Some schools are already implementing programs to help their students prepare for changing laws. In Nebraska, the sports department has started educating and supporting its athletes. Opendorse, the leading digital marketplace for college athletes, was founded by two former Cornhusker football players and is based in Lincoln.
What does this have to do with last week’s court ruling?
The Supreme Court ruled last week that the NCAA cannot restrict a school’s spending on an athlete’s education. He upheld a lower court ruling that the Division 1 men’s and women’s football and basketball programs are required to pay for things like study abroad programs and new computers.
On paper, this unanimous decision is limited. But it showed how the nation’s highest court views the NCAA’s long-held belief that its athletes cannot be compensated as it would impact the integrity of varsity athletics.

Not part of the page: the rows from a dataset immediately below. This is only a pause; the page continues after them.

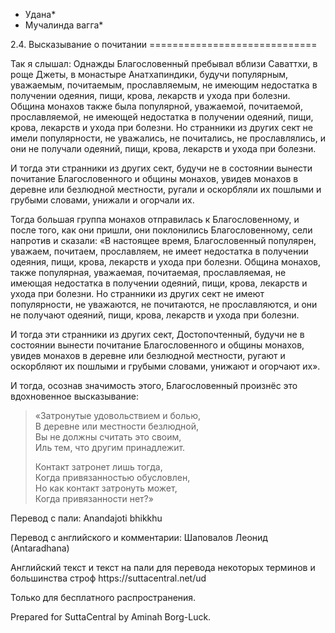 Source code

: * Удана*
* Мучалинда вагга*

2\.4\. Высказывание о почитании
\=\=\=\=\=\=\=\=\=\=\=\=\=\=\=\=\=\=\=\=\=\=\=\=\=\=\=\=\=

Так я слышал: Однажды Благословенный пребывал вблизи Саваттхи, в роще Джеты, в монастыре Анатхапиндики, будучи популярным, уважаемым, почитаемым, прославляемым, не имеющим недостатка в получении одеяния, пищи, крова, лекарств и ухода при болезни\. Община монахов также была популярной, уважаемой, почитаемой, прославляемой, не имеющей недостатка в получении одеяний, пищи, крова, лекарств и ухода при болезни\. Но странники из других сект не имели популярности, не уважались, не почитались, не прославлялись, и они не получали одеяний, пищи, крова, лекарств и ухода при болезни\.

И тогда эти странники из других сект, будучи не в состоянии вынести почитание Благословенного и общины монахов, увидев монахов в деревне или безлюдной местности, ругали и оскорбляли их пошлыми и грубыми словами, унижали и огорчали их\.

Тогда большая группа монахов отправилась к Благословенному, и после того, как они пришли, они поклонились Благословенному, сели напротив и сказали: «В настоящее время, Благословенный популярен, уважаем, почитаем, прославляем, не имеет недостатка в получении одеяния, пищи, крова, лекарств и ухода при болезни\. Община монахов, также популярная, уважаемая, почитаемая, прославляемая, не имеющая недостатка в получении одеяний, пищи, крова, лекарств и ухода при болезни\. Но странники из других сект не имеют популярности, не уважаются, не почитаются, не прославляются, и они не получают одеяний, пищи, крова, лекарств и ухода при болезни\.

И тогда эти странники из других сект, Достопочтенный, будучи не в состоянии вынести почитание Благословенного и общины монахов, увидев монахов в деревне или безлюдной местности, ругают и оскорбляют их пошлыми и грубыми словами, унижают и огорчают их»\.

И тогда, осознав значимость этого, Благословенный произнёс это вдохновенное высказывание:

> «Затронутые удовольствием и болью,  
> В деревне или местности безлюдной,  
> Вы не должны считать это своим,  
> Иль тем, что другим принадлежит\.
>
> Контакт затронет лишь тогда,  
> Когда привязанностью обусловлен,  
> Но как контакт затронуть может,  
> Когда привязанности нет?»

Перевод с пали: Anandajoti bhikkhu

Перевод с английского и комментарии: Шаповалов Леонид \(Antaradhana\)

Английский текст и текст на пали для перевода некоторых терминов и большинства строф https://suttacentral\.net/ud

  

Только для бесплатного распространения\.

  

Prepared for SuttaCentral by Aminah Borg\-Luck\.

The NCAA has long held that amateurism is essential to its mission, which has enabled it to avoid litigation under antitrust laws. But the ruling left the NCAA more vulnerable to losing athlete compensation cases in the future, according to The New York Times, as the judges indicated they did not accept the argument that the NCAA shouldn’t have to pay his athletes.
Regardless of what happens next in the courts, you will immediately see the impact of the changes to the NIL rule. It remains to be seen how this will affect the product in the field.